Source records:
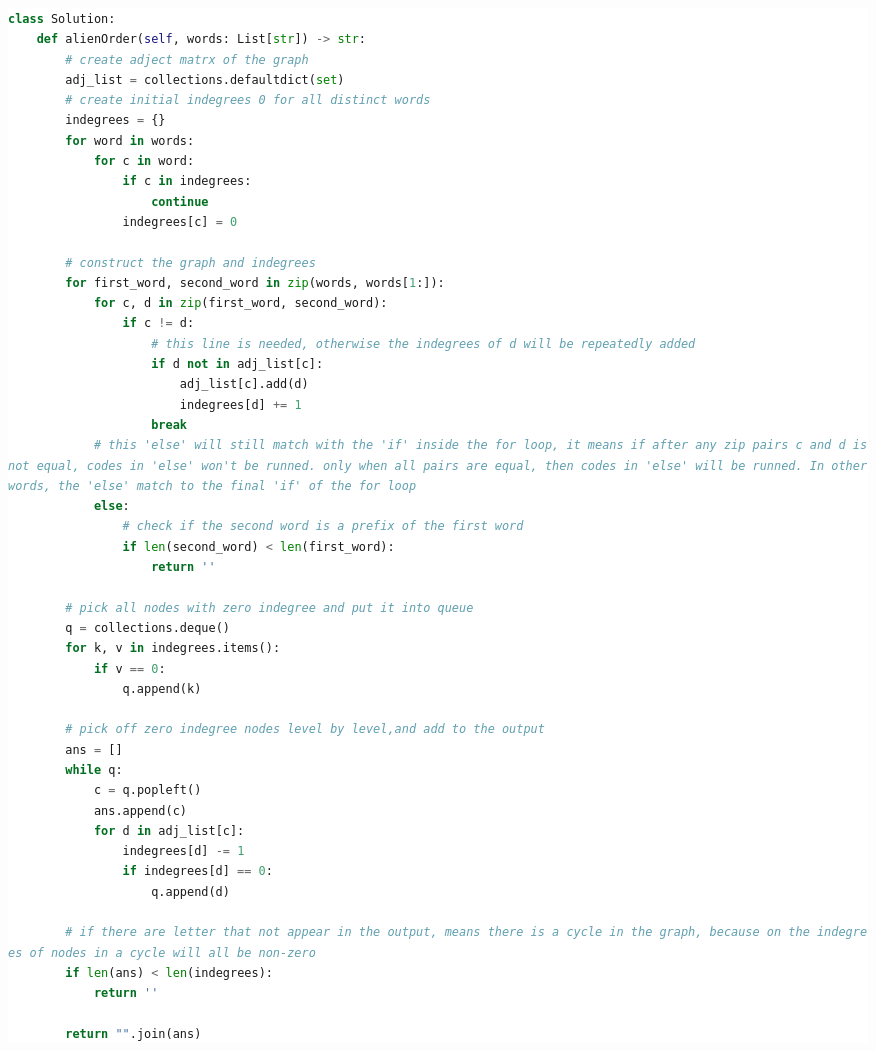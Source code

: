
 ```python
class Solution:
    def alienOrder(self, words: List[str]) -> str:
        # create adject matrx of the graph
        adj_list = collections.defaultdict(set)
        # create initial indegrees 0 for all distinct words
        indegrees = {}
        for word in words:
            for c in word:
                if c in indegrees:
                    continue
                indegrees[c] = 0

        # construct the graph and indegrees
        for first_word, second_word in zip(words, words[1:]):
            for c, d in zip(first_word, second_word):
                if c != d:
                    # this line is needed, otherwise the indegrees of d will be repeatedly added
                    if d not in adj_list[c]:
                        adj_list[c].add(d)
                        indegrees[d] += 1
                    break
            # this 'else' will still match with the 'if' inside the for loop, it means if after any zip pairs c and d is not equal, codes in 'else' won't be runned. only when all pairs are equal, then codes in 'else' will be runned. In other words, the 'else' match to the final 'if' of the for loop
            else:
                # check if the second word is a prefix of the first word
                if len(second_word) < len(first_word):
                    return ''

        # pick all nodes with zero indegree and put it into queue
        q = collections.deque()
        for k, v in indegrees.items():
            if v == 0:
                q.append(k)

        # pick off zero indegree nodes level by level,and add to the output
        ans = []
        while q:
            c = q.popleft()
            ans.append(c)
            for d in adj_list[c]:
                indegrees[d] -= 1
                if indegrees[d] == 0:
                    q.append(d)

        # if there are letter that not appear in the output, means there is a cycle in the graph, because on the indegrees of nodes in a cycle will all be non-zero
        if len(ans) < len(indegrees):
            return ''

        return "".join(ans)
```
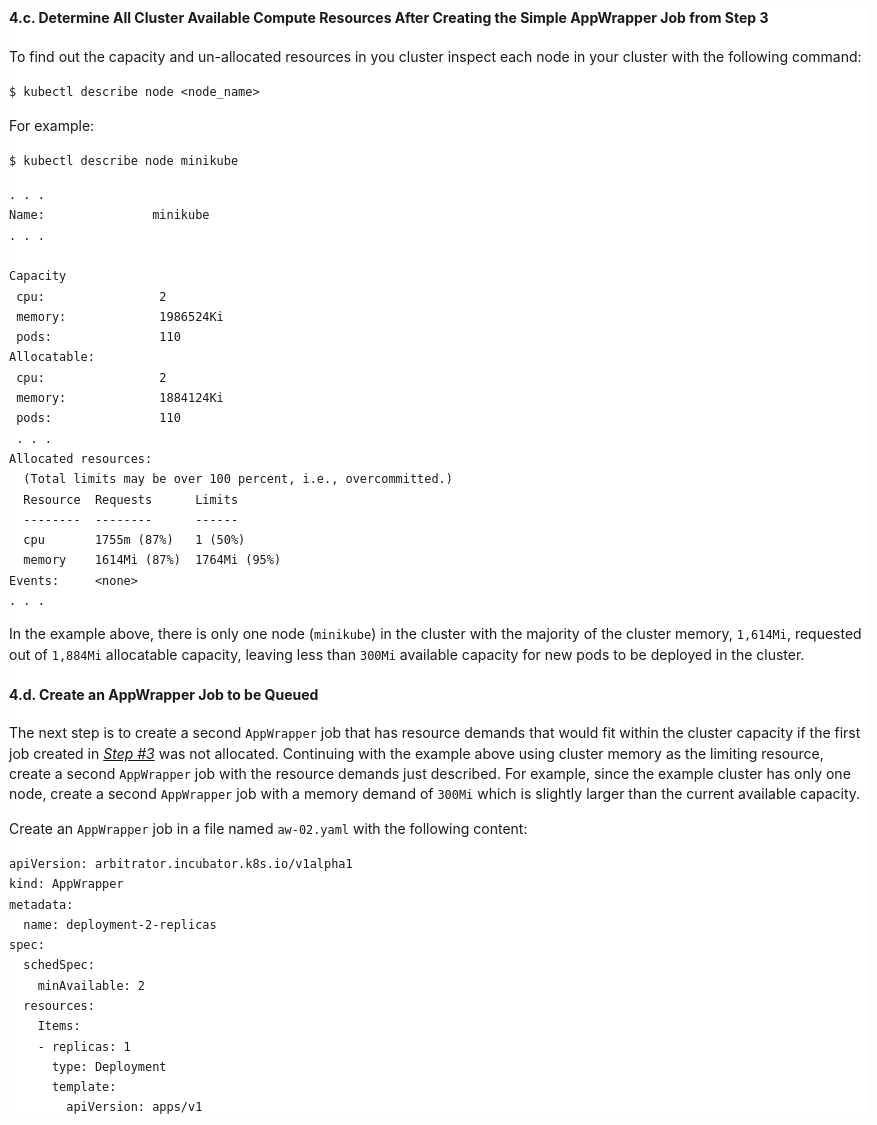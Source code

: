 #### 4.c. Determine All Cluster Available Compute Resources After Creating the Simple AppWrapper Job from Step 3
To find out the capacity and un-allocated resources in you cluster inspect each node in your cluster with the following command:
```
$ kubectl describe node <node_name>
```

For example:

```
$ kubectl describe node minikube
```

```
. . .
Name:               minikube
. . .

Capacity
 cpu:                2
 memory:             1986524Ki
 pods:               110
Allocatable:
 cpu:                2
 memory:             1884124Ki
 pods:               110
 . . .
Allocated resources:
  (Total limits may be over 100 percent, i.e., overcommitted.)
  Resource  Requests      Limits
  --------  --------      ------
  cpu       1755m (87%)   1 (50%)
  memory    1614Mi (87%)  1764Mi (95%)
Events:     <none>
. . .

```

In the example above, there is only one node (`minikube`) in the cluster with the majority of the cluster memory, `1,614Mi`, requested out of `1,884Mi` allocatable capacity, leaving less than `300Mi` available capacity for new pods to be deployed in the cluster.

#### 4.d. Create an AppWrapper Job to be Queued
The next step is to create a second `AppWrapper` job that has resource demands that would fit within the cluster capacity if the first job created in [*Step #3*](#3-create-an-appwrapper-job) was not allocated.  Continuing with the example above using cluster memory as the limiting resource, create a second `AppWrapper` job with the resource demands just described.  For example, since the example cluster has only one node, create a second `AppWrapper` job with a memory demand of `300Mi` which is slightly larger than the current available capacity.

Create an `AppWrapper` job in a file named `aw-02.yaml` with the following content:

```
apiVersion: arbitrator.incubator.k8s.io/v1alpha1
kind: AppWrapper
metadata:
  name: deployment-2-replicas
spec:
  schedSpec:
    minAvailable: 2
  resources:
    Items:
    - replicas: 1
      type: Deployment
      template:
        apiVersion: apps/v1
```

GOAL OF THE EXERCISE: Copy all the lines of data exactly as they appear, dropping any images.

OUTPUT OF THE TASK:
Source code

:
 ```python
class Solution:
    def alienOrder(self, words: List[str]) -> str:
        # create adject matrx of the graph
        adj_list = collections.defaultdict(set)
        # create initial indegrees 0 for all distinct words
        indegrees = {}
        for word in words:
            for c in word:
                if c in indegrees:
                    continue
                indegrees[c] = 0

        # construct the graph and indegrees
        for first_word, second_word in zip(words, words[1:]):
            for c, d in zip(first_word, second_word):
                if c != d:
                    # this line is needed, otherwise the indegrees of d will be repeatedly added
                    if d not in adj_list[c]:
                        adj_list[c].add(d)
                        indegrees[d] += 1
                    break
            # this 'else' will still match with the 'if' inside the for loop, it means if after any zip pairs c and d is not equal, codes in 'else' won't be runned. only when all pairs are equal, then codes in 'else' will be runned. In other words, the 'else' match to the final 'if' of the for loop
            else:
                # check if the second word is a prefix of the first word
                if len(second_word) < len(first_word):
                    return ''

        # pick all nodes with zero indegree and put it into queue
        q = collections.deque()
        for k, v in indegrees.items():
            if v == 0:
                q.append(k)

        # pick off zero indegree nodes level by level,and add to the output
        ans = []
        while q:
            c = q.popleft()
            ans.append(c)
            for d in adj_list[c]:
                indegrees[d] -= 1
                if indegrees[d] == 0:
                    q.append(d)

        # if there are letter that not appear in the output, means there is a cycle in the graph, because on the indegrees of nodes in a cycle will all be non-zero
        if len(ans) < len(indegrees):
            return ''

        return "".join(ans)
```
Source code

: #### 4.c. Determine All Cluster Available Compute Resources After Creating the Simple AppWrapper Job from Step 3
To find out the capacity and un-allocated resources in you cluster inspect each node in your cluster with the following command:
```
$ kubectl describe node <node_name>
```

For example:

```
$ kubectl describe node minikube
```

```
. . .
Name:               minikube
. . .

Capacity
 cpu:                2
 memory:             1986524Ki
 pods:               110
Allocatable:
 cpu:                2
 memory:             1884124Ki
 pods:               110
 . . .
Allocated resources:
  (Total limits may be over 100 percent, i.e., overcommitted.)
  Resource  Requests      Limits
  --------  --------      ------
  cpu       1755m (87%)   1 (50%)
  memory    1614Mi (87%)  1764Mi (95%)
Events:     <none>
. . .

```

In the example above, there is only one node (`minikube`) in the cluster with the majority of the cluster memory, `1,614Mi`, requested out of `1,884Mi` allocatable capacity, leaving less than `300Mi` available capacity for new pods to be deployed in the cluster.

#### 4.d. Create an AppWrapper Job to be Queued
The next step is to create a second `AppWrapper` job that has resource demands that would fit within the cluster capacity if the first job created in [*Step #3*](#3-create-an-appwrapper-job) was not allocated.  Continuing with the example above using cluster memory as the limiting resource, create a second `AppWrapper` job with the resource demands just described.  For example, since the example cluster has only one node, create a second `AppWrapper` job with a memory demand of `300Mi` which is slightly larger than the current available capacity.

Create an `AppWrapper` job in a file named `aw-02.yaml` with the following content:

```
apiVersion: arbitrator.incubator.k8s.io/v1alpha1
kind: AppWrapper
metadata:
  name: deployment-2-replicas
spec:
  schedSpec:
    minAvailable: 2
  resources:
    Items:
    - replicas: 1
      type: Deployment
      template:
        apiVersion: apps/v1
```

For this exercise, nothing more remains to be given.